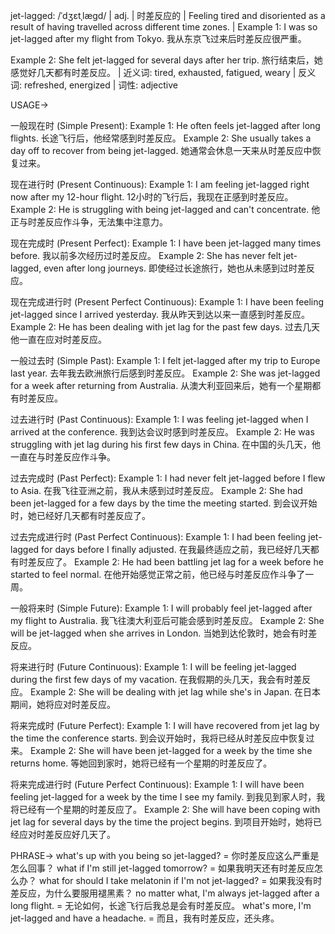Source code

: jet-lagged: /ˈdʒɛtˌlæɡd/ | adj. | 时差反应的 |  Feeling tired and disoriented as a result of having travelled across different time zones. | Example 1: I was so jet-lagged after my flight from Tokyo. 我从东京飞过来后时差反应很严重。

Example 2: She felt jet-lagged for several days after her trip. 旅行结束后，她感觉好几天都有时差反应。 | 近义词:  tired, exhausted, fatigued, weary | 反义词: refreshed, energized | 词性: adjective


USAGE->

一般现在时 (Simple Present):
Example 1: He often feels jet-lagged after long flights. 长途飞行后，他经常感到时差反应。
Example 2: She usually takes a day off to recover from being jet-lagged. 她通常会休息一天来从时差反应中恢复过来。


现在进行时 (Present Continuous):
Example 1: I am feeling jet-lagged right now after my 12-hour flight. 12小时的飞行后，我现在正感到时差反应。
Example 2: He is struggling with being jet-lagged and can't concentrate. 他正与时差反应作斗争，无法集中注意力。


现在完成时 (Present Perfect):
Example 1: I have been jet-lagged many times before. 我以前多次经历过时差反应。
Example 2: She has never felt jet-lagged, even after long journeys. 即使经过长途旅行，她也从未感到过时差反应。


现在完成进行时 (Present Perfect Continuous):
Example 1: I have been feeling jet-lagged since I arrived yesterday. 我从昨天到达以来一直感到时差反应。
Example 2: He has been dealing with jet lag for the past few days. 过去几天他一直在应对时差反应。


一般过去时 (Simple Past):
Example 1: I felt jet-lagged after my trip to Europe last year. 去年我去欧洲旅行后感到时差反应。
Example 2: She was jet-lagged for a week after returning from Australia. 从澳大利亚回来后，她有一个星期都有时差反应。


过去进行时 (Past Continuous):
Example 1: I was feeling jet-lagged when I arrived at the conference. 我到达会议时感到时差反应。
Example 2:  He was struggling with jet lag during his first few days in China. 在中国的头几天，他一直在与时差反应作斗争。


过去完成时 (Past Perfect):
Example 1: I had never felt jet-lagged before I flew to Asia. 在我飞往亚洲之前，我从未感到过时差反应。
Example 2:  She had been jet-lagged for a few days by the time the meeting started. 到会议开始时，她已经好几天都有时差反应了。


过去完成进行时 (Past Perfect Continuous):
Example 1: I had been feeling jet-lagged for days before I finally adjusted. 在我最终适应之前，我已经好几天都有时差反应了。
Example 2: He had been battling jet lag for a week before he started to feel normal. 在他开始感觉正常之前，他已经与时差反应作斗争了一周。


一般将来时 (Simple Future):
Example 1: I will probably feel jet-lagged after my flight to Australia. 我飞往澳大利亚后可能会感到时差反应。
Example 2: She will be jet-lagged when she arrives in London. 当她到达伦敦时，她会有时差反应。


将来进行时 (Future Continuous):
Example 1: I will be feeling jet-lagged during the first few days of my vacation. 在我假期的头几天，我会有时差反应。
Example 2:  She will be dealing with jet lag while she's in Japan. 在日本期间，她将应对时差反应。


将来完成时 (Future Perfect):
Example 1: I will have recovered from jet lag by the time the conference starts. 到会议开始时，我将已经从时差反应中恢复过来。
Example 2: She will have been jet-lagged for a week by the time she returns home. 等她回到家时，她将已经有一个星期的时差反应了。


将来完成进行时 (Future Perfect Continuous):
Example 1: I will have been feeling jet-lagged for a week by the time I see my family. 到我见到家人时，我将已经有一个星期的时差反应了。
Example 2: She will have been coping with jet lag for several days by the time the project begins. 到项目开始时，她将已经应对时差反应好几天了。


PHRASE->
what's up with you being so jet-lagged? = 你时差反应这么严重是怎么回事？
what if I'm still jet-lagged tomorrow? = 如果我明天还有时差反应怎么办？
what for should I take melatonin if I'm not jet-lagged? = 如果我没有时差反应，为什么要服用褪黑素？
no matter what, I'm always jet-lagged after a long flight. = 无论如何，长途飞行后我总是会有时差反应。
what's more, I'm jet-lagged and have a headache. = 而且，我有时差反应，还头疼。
========================================
Required action => Scan the entries above for the string "Perfect", and copy every line where it turns up.

Written answer =>
现在完成时 (Present Perfect):
现在完成进行时 (Present Perfect Continuous):
过去完成时 (Past Perfect):
过去完成进行时 (Past Perfect Continuous):
将来完成时 (Future Perfect):
将来完成进行时 (Future Perfect Continuous):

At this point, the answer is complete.